(Directions) Every line of the data is to be retyped exactly.

(Records for the exercise)

────────────────────

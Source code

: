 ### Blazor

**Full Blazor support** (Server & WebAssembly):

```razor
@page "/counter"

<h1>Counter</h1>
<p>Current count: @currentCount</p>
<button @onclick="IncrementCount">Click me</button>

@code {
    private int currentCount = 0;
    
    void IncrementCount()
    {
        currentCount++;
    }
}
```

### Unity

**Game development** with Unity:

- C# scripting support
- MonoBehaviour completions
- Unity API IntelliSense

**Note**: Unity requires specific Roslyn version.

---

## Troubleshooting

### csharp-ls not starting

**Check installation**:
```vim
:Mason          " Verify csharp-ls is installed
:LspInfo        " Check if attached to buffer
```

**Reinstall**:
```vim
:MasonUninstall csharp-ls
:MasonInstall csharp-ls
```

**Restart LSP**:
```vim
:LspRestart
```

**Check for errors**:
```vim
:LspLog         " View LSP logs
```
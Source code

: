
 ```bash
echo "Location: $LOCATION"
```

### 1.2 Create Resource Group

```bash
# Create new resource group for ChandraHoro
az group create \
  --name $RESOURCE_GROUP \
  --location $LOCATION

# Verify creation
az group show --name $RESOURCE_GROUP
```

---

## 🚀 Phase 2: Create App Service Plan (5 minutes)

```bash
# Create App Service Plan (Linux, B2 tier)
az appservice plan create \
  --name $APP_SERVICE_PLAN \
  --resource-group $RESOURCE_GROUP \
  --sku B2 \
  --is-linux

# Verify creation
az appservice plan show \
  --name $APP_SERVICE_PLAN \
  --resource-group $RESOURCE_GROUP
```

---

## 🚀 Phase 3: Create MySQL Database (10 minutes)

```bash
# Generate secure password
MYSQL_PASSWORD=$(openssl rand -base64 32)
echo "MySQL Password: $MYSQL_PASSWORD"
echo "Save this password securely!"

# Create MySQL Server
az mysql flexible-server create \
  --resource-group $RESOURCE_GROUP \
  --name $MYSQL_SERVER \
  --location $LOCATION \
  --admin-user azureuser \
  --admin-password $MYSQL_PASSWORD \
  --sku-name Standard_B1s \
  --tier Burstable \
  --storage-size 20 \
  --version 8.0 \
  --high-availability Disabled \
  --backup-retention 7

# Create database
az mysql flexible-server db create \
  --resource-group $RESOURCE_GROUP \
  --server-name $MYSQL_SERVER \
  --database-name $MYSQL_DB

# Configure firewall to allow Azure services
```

────────────────────

(Exercise result)
Source code

: ### Blazor

**Full Blazor support** (Server & WebAssembly):

```razor
@page "/counter"

<h1>Counter</h1>
<p>Current count: @currentCount</p>
<button @onclick="IncrementCount">Click me</button>

@code {
    private int currentCount = 0;
    
    void IncrementCount()
    {
        currentCount++;
    }
}
```

### Unity

**Game development** with Unity:

- C# scripting support
- MonoBehaviour completions
- Unity API IntelliSense

**Note**: Unity requires specific Roslyn version.

---

## Troubleshooting

### csharp-ls not starting

**Check installation**:
```vim
:Mason          " Verify csharp-ls is installed
:LspInfo        " Check if attached to buffer
```

**Reinstall**:
```vim
:MasonUninstall csharp-ls
:MasonInstall csharp-ls
```

**Restart LSP**:
```vim
:LspRestart
```

**Check for errors**:
```vim
:LspLog         " View LSP logs
```
Source code

:
 ```bash
echo "Location: $LOCATION"
```

### 1.2 Create Resource Group

```bash
# Create new resource group for ChandraHoro
az group create \
  --name $RESOURCE_GROUP \
  --location $LOCATION

# Verify creation
az group show --name $RESOURCE_GROUP
```

---

## 🚀 Phase 2: Create App Service Plan (5 minutes)

```bash
# Create App Service Plan (Linux, B2 tier)
az appservice plan create \
  --name $APP_SERVICE_PLAN \
  --resource-group $RESOURCE_GROUP \
  --sku B2 \
  --is-linux

# Verify creation
az appservice plan show \
  --name $APP_SERVICE_PLAN \
  --resource-group $RESOURCE_GROUP
```

---

## 🚀 Phase 3: Create MySQL Database (10 minutes)

```bash
# Generate secure password
MYSQL_PASSWORD=$(openssl rand -base64 32)
echo "MySQL Password: $MYSQL_PASSWORD"
echo "Save this password securely!"

# Create MySQL Server
az mysql flexible-server create \
  --resource-group $RESOURCE_GROUP \
  --name $MYSQL_SERVER \
  --location $LOCATION \
  --admin-user azureuser \
  --admin-password $MYSQL_PASSWORD \
  --sku-name Standard_B1s \
  --tier Burstable \
  --storage-size 20 \
  --version 8.0 \
  --high-availability Disabled \
  --backup-retention 7

# Create database
az mysql flexible-server db create \
  --resource-group $RESOURCE_GROUP \
  --server-name $MYSQL_SERVER \
  --database-name $MYSQL_DB

# Configure firewall to allow Azure services
```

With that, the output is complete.